Actualmente, 'La cámara revolucionaria' se encuentra en una fase de desarrollo activa. El equipo ya ha iniciado entrevistas con especialistas y trabaja con archivos fílmicos, hemerotecas y materiales restaurados para reconstruir con rigor su trayectoria, ayudados por voces expertas como Francesc J. Hernández, uno de los principales estudiosos de Guerra, así como por Ferrán Alberich y Ana Marquesán, restauradores de 'Carne de fieras' en la Filmoteca de Zaragoza, además de otros profesionales de la Filmoteca valenciana. El largometraje cuenta con el apoyo del Institut Valencià de Cultura así de À Punt, mientras continúa la búsqueda de financiación para dar el salto a la producción, que les llevará a París, Berlín, Llíria, Alcoi o Madrid.

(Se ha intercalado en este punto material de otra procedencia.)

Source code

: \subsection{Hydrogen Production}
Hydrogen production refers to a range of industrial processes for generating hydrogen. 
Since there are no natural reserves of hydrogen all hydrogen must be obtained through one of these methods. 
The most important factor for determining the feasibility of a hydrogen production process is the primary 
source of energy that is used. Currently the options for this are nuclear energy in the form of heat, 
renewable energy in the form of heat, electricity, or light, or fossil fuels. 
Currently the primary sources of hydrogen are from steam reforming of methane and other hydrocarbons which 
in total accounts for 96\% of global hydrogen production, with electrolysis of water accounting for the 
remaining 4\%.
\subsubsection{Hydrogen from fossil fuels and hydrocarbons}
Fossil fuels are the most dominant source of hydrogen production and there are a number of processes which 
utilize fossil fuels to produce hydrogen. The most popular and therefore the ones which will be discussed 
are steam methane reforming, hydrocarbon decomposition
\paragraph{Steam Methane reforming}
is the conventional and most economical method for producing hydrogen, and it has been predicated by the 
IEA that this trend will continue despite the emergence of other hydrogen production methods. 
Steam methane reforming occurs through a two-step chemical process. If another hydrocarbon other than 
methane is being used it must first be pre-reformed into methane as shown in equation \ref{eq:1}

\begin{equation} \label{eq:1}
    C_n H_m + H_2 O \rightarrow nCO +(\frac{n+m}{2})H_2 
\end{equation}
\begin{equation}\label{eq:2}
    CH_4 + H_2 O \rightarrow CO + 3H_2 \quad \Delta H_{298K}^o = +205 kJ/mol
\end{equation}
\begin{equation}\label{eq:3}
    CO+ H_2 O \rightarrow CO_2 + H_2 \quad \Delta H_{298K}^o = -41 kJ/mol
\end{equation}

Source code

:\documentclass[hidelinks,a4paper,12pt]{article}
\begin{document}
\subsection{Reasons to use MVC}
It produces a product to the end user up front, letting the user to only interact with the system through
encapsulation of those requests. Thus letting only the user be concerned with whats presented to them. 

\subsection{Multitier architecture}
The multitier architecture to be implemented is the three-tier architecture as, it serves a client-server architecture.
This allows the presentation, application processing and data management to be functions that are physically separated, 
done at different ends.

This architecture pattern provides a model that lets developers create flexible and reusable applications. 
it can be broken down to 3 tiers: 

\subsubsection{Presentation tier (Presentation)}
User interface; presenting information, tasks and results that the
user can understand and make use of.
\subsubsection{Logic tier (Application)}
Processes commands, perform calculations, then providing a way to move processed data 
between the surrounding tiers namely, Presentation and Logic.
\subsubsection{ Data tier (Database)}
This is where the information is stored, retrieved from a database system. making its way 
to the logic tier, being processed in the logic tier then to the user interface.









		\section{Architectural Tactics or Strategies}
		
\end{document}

Una mirada adelantada... y feminista

Uno de los aspectos que Cidoncha quiere subrayar en el documental es la sorprendente modernidad de su cine, especialmente en la representación de las mujeres. “En una España donde eran empujadas al silencio, él filmó personajes femeninos con fuerza, con deseo y con vida propia”, apunta la directora, quien añade que eso "me impresionó de verdad".

El cartel de 'Carne de fieras' y Nuria Cidoncha recogiendo un premio Lola Gaos.

El cartel de 'Carne de fieras' y Nuria Cidoncha recogiendo un premio Lola Gaos. / NC

Ese enfoque conecta con una sensibilidad contemporánea que permite releer su obra desde nuevas perspectivas. No solo como pionero técnico o cineasta político, sino también como autor capaz de cuestionar los códigos de su tiempo desde dentro y en cuanto al rol de la mujer en la primera mitad del siglo XX, dotándola de un protagonismo propio contra la tendencia cinematográfica del momento.

La urgencia de contar su historia

Más allá del proyecto cinematográfico, la reivindicación de Armand Guerra abre una pregunta más amplia. ¿Por qué una figura con una trayectoria internacional tan singular sigue siendo desconocida para el gran público? Para Cidoncha, la respuesta pasa por una falta de divulgación que ahora empieza a revertirse. “Su vida conecta Llíria, València, París, Berlín o Egipto en un mismo relato, y eso es extraordinario. Pero todavía no forma parte del imaginario común como debería”.

Armand Guerra en una foto rescatada recientemente, bajo de una olivera.

Armand Guerra en una foto rescatada recientemente, bajo de una olivera. / Francesc j. Hernández

Sepultado por el imperialismo estadounidense también en el cine, la industria europea quedó en un segundo plano y, con ella, tantos otros personajes como Armand Guerra. De ahí la ambición del documental: no quedarse en el ámbito académico, sino abrir su figura a nuevos públicos, sobre todo al generalista y los más jóvenes. Para Cidoncha, hay figuras que no pertenecen solo al pasado, sino que "vuelven cuando el presente está preparado para escucharlas".